Quella acqua che fa crescere il riso nelle risaie poco lontane, dove si abbeverano uccelli bellissimi e dove i canali son stati disegnati da Leonardo di passaggio in questa città. La città delle utopie, delle belle utopie, “Ivrea la bella”, come sempre decantava quello stesso poeta, ed è vero che è bella, con le sue rosse torri.

Quelle rosse torri che in questi primi giorni di giugno han visto La Grande Invasione, un festival o una rassegna chiamatela come meglio vi aggrada, che un canavesano e un romano han organizzato ed è giunta alla sua quinta edizione, chiamando a raccolta poeti, scrittori, musicisti, blogger, traduttori, visionari, pittori o grafici, amanti dei libri e chi li scrive. Tanti da ogni dove. E poi La Piccola Invasione che vede migliaia di bambini per quattro giorni divenire scrittori, visionari, illusionisti delle parole e ambasciatori di quel sapere che promette solo bene per il continuo della specie umana.

Quiadagiata ai piedi dei monti svettanti e con le cime innevate anche nella calura estiva, una famiglia ebraica ha coniugato profitto e utopia, welfare e cultura, piacere e lavoro. Gli Olivetti che han dato benessere e piacere nelle cose che si costruiscono e han fatto vanto della cultura piemontese del lavoro ben fatto dalla quinta strada di New York agli uffici pubblici, dalle fabbriche alle case private di tutto il mondo. Basti pensare a quella famosa Lettera 22 sulla quale sono stati scritti capolavori di sapere e di conoscenza. Se ne è andata la fabbrica, i suoi operai sono ritornati contadini, o pensionati o sono andati nel mondo e han costruito altri sogni e altri progetti. Per esempio il mouse, che è nato qui da geni di eccellenza tecnologica. Ma l’eredità del progetto olivettiano resta ben iscritta nelle architetture funzionaliste che gli furono casa e laboratorio.

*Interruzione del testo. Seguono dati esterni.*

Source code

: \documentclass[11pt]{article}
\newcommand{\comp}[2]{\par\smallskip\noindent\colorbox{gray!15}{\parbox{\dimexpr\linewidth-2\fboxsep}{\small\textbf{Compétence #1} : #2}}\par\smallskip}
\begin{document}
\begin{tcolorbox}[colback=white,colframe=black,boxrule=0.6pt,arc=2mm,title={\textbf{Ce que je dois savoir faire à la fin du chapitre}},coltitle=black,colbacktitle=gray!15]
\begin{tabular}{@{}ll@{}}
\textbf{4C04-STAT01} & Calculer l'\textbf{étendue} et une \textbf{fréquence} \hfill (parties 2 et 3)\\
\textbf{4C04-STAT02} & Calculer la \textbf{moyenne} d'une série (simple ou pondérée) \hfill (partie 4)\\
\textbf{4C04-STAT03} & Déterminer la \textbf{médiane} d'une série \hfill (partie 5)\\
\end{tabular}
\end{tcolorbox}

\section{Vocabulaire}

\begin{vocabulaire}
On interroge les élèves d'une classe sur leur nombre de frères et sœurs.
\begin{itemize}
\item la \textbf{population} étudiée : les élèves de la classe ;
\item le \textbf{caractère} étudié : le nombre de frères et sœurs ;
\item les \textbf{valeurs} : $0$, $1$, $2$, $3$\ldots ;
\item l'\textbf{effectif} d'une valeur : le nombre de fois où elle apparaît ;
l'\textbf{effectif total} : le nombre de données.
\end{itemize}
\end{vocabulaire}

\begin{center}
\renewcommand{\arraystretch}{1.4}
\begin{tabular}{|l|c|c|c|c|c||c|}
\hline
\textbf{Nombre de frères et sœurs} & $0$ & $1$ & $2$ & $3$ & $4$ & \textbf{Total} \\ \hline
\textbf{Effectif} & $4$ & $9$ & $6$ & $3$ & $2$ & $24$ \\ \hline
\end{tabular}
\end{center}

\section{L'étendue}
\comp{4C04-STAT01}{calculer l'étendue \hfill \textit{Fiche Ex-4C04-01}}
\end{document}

Ed ecco che altro gruppo di sognatori e amanti del bello, raccolti attorno a un portale di esperienze territoriali dal nome programmatico di Espereal.com,  ha deciso di entrare, chiedendo permesso a quei due che La Grande Invasione hanno voluta e creata, Pilo e Cassini. Assieme a un dotto e capace pensatore di parole e di profondità quale Marco Peroni, han voluto portare le persone in giro per quegli edifici. Quelle persone che sono venute in tante e hanno camminato facendosi raccontare l’inizio della fabbrica di mattoni rossi voluta da Camillo Olivetti, sedute nella penombra sotto le travi di cemento della Nave dove avevano sede i servizi sociali, per poi spingersi alla Chiesa di San Bernardino, incastonata tra gli edifici della Olivetti, con i più begli affreschi del quattrocento piemontese, i meglio conservati grazie al fatto che qualcuno, per provvida sventura, lo fece divenire un fienile.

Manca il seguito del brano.